In the past few years, we have witnessed a sharp proliferation of technologies that enable sampling of uncultured species, namely single amplified genomes and genomes assembled from metagenomes. However, both of these products are plagued by contamination. Since sequences from these draft genomes are making their way into public databases, it has become necessary to define rigorous quality controls and decontamination protocols. Here we present ProDeGe, a stepwise protocol for fully automated decontamination of draft genomes. ProDeGe classifies contigs into three classes, clean, contaminated, and undecided, using a combination of homology and feature-based methodologies. On average, 90% of contigs from the non-target organism are removed from the dataset and 75% of the contigs from the target organism are retained. The procedure operates successfully at a rate of about 0.33 cpu core hours per megabase of sequence and can be applied to any type of genome sequence.

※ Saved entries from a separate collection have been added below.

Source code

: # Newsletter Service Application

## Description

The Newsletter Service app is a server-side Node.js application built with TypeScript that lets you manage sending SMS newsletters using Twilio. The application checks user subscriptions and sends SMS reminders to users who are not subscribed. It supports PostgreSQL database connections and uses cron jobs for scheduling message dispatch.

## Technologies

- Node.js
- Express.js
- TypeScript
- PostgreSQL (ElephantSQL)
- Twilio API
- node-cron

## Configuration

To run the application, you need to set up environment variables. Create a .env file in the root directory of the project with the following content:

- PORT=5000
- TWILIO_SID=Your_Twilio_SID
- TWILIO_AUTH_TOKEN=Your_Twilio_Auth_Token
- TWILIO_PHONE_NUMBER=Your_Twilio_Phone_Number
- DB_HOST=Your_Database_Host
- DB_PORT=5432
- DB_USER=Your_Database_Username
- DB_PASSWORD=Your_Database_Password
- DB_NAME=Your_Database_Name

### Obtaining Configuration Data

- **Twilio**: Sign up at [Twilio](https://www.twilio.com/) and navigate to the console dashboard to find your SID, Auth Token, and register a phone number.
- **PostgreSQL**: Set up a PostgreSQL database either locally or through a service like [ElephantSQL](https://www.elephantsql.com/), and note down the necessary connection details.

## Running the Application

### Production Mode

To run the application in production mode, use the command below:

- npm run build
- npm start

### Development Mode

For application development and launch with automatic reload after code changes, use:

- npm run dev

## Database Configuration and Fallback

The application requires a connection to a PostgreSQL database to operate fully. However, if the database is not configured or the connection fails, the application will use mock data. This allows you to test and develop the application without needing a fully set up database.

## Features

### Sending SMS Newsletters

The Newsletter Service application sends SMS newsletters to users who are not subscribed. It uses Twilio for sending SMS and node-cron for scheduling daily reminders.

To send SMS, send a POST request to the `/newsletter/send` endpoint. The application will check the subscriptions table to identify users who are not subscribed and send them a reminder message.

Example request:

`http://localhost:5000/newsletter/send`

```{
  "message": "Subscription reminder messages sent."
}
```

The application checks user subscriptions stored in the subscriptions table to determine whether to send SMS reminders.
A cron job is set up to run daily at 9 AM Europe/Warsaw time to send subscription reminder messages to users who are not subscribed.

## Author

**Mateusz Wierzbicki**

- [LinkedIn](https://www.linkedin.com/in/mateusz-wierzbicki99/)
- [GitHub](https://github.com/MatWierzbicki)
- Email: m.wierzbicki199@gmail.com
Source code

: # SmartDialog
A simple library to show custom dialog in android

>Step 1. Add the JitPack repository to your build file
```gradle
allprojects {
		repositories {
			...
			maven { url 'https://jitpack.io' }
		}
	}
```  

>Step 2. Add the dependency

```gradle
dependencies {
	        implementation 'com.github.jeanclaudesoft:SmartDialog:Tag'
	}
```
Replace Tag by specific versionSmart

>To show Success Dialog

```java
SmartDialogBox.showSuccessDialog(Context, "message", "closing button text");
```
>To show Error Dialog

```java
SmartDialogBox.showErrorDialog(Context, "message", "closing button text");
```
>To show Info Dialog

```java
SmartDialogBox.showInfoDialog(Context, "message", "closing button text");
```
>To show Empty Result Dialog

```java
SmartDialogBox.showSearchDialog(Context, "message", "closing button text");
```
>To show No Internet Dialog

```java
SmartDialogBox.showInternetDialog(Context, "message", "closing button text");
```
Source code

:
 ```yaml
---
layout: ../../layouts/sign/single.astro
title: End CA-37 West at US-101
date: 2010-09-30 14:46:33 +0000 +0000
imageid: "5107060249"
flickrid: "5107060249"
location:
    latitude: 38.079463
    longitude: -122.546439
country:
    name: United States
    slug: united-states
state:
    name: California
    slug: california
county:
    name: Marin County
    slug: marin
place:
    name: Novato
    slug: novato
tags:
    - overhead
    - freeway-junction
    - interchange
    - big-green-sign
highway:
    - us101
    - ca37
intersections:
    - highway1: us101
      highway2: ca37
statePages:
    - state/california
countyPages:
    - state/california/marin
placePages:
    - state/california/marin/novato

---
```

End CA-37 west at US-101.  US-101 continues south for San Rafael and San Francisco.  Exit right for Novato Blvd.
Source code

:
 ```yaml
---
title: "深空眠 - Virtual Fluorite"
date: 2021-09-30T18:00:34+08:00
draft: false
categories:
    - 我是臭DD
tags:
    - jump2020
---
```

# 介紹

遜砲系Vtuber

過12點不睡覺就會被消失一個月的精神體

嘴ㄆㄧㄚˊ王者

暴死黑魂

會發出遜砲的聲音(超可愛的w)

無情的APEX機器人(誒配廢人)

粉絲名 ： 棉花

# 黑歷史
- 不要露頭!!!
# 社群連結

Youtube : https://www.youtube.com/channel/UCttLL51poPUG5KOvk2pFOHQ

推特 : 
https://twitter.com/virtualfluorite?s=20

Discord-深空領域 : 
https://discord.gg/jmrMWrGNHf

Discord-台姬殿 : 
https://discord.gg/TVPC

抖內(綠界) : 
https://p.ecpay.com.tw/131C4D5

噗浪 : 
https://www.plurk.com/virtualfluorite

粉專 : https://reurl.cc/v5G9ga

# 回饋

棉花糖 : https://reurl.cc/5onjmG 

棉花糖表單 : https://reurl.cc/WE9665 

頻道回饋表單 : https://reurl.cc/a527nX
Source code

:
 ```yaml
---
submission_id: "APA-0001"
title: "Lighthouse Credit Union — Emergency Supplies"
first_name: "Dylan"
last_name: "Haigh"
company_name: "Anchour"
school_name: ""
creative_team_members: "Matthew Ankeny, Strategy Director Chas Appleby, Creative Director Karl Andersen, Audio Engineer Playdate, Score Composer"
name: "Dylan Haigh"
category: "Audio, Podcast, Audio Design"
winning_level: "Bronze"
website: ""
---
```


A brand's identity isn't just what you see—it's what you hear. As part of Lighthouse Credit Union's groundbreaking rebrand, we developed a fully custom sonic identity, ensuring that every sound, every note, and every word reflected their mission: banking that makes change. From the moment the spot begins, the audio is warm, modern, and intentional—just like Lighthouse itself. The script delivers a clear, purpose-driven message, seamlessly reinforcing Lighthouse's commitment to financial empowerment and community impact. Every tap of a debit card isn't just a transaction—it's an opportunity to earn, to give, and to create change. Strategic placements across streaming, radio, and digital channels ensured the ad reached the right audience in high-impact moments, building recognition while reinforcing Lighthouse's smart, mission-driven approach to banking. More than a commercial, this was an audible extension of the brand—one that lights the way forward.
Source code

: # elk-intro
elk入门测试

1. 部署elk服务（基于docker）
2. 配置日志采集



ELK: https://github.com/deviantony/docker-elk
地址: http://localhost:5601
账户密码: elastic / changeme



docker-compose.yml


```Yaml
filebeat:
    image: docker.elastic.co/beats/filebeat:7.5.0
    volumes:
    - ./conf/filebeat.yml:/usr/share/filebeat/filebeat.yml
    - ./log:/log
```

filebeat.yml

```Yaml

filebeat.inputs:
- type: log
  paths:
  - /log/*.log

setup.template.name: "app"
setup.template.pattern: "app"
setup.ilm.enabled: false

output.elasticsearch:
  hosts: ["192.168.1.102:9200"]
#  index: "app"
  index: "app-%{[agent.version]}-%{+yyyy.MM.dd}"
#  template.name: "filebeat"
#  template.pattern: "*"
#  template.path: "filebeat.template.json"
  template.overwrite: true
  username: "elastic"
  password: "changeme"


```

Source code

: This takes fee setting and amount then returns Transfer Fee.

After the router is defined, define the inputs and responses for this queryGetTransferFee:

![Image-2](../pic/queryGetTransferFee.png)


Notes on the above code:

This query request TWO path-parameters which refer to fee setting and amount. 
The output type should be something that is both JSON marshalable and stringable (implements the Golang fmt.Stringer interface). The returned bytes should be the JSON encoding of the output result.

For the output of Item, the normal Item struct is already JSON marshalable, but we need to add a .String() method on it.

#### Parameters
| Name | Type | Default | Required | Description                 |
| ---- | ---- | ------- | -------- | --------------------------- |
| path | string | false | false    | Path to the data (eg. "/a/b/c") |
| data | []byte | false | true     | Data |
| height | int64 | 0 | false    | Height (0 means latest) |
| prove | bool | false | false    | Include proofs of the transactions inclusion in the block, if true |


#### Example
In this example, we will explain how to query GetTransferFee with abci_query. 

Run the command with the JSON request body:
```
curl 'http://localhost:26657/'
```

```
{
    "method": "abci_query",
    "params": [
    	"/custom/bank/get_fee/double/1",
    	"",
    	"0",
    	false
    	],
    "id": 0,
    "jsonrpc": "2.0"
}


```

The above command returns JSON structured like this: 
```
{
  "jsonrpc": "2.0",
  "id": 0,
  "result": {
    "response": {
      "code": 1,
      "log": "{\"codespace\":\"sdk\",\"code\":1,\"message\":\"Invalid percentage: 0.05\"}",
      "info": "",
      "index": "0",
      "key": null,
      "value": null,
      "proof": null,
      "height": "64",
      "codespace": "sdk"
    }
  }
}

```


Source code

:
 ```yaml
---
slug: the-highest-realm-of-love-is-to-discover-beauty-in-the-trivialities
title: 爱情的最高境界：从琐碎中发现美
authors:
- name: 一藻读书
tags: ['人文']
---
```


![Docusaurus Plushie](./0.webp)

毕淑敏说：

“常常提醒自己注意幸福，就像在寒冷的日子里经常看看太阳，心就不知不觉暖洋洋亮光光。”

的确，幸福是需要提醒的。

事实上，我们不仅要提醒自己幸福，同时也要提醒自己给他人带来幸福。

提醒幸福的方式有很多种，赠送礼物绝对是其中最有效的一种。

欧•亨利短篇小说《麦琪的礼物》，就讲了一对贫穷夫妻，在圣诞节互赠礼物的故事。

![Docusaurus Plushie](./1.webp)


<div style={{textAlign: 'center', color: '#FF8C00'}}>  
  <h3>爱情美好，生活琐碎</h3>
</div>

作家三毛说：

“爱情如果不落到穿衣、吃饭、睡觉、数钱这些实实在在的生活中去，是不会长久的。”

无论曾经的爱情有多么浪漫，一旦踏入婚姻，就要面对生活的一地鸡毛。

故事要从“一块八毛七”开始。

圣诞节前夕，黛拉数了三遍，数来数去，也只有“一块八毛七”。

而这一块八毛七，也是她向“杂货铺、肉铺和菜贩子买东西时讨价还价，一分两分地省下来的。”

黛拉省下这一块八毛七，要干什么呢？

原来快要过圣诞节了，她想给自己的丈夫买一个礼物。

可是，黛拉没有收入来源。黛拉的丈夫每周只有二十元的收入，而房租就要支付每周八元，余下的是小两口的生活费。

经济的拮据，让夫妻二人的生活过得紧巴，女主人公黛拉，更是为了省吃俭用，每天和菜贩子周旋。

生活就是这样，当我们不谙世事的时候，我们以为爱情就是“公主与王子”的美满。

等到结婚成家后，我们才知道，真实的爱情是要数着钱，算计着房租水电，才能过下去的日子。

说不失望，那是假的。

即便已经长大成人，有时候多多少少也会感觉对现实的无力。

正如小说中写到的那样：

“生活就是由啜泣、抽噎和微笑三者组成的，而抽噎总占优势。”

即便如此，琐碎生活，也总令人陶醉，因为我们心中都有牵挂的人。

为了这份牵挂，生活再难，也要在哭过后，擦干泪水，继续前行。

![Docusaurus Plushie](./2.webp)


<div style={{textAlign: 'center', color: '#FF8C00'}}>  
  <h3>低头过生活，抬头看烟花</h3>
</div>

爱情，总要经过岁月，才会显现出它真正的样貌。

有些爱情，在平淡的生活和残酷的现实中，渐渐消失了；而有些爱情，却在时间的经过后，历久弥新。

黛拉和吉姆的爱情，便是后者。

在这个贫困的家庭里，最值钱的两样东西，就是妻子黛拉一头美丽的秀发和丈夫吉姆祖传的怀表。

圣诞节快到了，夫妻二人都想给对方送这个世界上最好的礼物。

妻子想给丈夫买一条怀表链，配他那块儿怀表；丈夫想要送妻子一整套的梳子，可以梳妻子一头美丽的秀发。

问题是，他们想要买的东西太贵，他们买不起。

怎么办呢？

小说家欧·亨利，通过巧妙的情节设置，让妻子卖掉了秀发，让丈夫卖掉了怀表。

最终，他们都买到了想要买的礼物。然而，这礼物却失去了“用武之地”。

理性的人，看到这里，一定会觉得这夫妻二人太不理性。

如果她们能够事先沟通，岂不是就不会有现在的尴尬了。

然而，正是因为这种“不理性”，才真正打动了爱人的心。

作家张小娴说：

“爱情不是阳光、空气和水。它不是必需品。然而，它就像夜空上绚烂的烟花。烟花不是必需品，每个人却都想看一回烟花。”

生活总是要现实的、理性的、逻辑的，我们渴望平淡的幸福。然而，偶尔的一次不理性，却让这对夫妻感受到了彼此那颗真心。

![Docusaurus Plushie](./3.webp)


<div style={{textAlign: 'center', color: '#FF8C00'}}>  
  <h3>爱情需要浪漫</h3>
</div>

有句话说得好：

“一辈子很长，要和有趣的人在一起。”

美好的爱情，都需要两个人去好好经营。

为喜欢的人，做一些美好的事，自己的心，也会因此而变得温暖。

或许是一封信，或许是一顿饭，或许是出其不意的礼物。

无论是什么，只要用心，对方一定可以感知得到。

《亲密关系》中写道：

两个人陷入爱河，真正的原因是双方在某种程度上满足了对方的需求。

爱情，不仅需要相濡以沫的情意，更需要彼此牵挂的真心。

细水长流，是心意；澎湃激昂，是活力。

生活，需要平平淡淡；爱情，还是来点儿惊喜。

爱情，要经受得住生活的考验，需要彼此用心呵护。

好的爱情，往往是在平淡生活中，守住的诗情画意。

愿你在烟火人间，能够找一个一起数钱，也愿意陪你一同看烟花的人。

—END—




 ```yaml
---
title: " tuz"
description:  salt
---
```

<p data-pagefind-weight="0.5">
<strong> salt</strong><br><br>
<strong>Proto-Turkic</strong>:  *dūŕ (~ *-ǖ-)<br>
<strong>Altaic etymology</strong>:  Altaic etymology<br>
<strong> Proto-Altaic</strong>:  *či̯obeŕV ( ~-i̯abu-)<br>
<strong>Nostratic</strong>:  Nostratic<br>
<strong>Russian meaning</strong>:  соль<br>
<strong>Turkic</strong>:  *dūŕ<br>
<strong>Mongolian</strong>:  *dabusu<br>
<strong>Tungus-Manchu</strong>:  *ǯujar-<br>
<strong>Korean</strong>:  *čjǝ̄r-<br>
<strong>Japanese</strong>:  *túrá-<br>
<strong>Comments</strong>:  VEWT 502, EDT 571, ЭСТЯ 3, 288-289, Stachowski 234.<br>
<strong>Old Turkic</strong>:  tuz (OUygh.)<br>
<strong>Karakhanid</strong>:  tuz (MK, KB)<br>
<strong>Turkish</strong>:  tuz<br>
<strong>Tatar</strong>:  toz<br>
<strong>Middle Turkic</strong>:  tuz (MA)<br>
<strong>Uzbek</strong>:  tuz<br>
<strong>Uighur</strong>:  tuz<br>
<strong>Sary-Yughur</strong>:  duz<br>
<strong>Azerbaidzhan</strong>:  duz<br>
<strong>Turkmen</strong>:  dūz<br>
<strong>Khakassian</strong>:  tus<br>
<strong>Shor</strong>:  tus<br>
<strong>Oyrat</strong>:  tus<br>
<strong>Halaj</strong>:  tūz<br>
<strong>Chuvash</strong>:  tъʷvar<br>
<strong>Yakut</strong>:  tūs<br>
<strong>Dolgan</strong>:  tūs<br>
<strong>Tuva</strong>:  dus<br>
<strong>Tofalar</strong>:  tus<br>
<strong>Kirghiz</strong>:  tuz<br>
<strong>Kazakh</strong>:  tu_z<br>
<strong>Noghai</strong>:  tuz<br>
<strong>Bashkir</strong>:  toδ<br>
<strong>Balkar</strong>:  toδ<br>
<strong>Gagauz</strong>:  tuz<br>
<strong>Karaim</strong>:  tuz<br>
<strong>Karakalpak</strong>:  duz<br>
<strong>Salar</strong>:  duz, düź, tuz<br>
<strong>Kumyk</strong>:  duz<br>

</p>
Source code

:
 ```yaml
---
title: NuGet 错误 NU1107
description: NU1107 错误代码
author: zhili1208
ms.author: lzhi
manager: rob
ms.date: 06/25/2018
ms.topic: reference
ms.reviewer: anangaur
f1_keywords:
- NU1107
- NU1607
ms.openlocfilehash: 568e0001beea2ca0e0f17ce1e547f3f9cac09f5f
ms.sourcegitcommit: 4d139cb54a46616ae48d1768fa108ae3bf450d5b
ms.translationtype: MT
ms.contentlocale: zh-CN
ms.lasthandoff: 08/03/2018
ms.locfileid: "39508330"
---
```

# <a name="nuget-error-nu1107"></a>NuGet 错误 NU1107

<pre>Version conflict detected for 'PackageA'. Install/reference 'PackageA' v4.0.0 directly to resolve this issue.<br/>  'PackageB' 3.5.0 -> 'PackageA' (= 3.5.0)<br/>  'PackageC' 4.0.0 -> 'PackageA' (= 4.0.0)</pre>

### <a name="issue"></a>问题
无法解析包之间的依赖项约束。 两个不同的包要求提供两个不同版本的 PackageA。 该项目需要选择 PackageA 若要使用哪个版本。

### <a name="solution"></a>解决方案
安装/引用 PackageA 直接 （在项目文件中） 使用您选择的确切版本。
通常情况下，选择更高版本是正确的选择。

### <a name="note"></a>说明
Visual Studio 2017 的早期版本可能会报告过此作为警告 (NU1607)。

ProDeGe decontaminates datasets through through a combination of homology and feature-based methods. The NCBI taxonomy and the contigs of the uncultured organism are required inputs. First, gene calling and sequence alignment are used in the context of the specified taxonomy to classify each contig as Clean, Contaminated, or Undecided. Clean contigs are used to calibrate the cluster distance cutoff in the subsequent k-mer based binning module, that classifies Undecided contigs as Clean or Contaminated using a k-mer frequencies. When datasets do not have known taxonomy deeper than phylum, or a single confident taxonomic bin cannot be detected using sequence alignment, solely 9-mer based binning is used. A precalibrated cutoff is used to separate the Clean from Contaminated contigs in the resulting PCA of the 9-mer frequency matrix.
Citation
If you have found ProDeGe to be helpful in your work, please cite our publication:
Tennessen K., Andersen E., Clingenpeel S., et al. (2015). ProDeGe: a computational protocol for fully automated decontamination of genomes. ISME J. 10 269-272.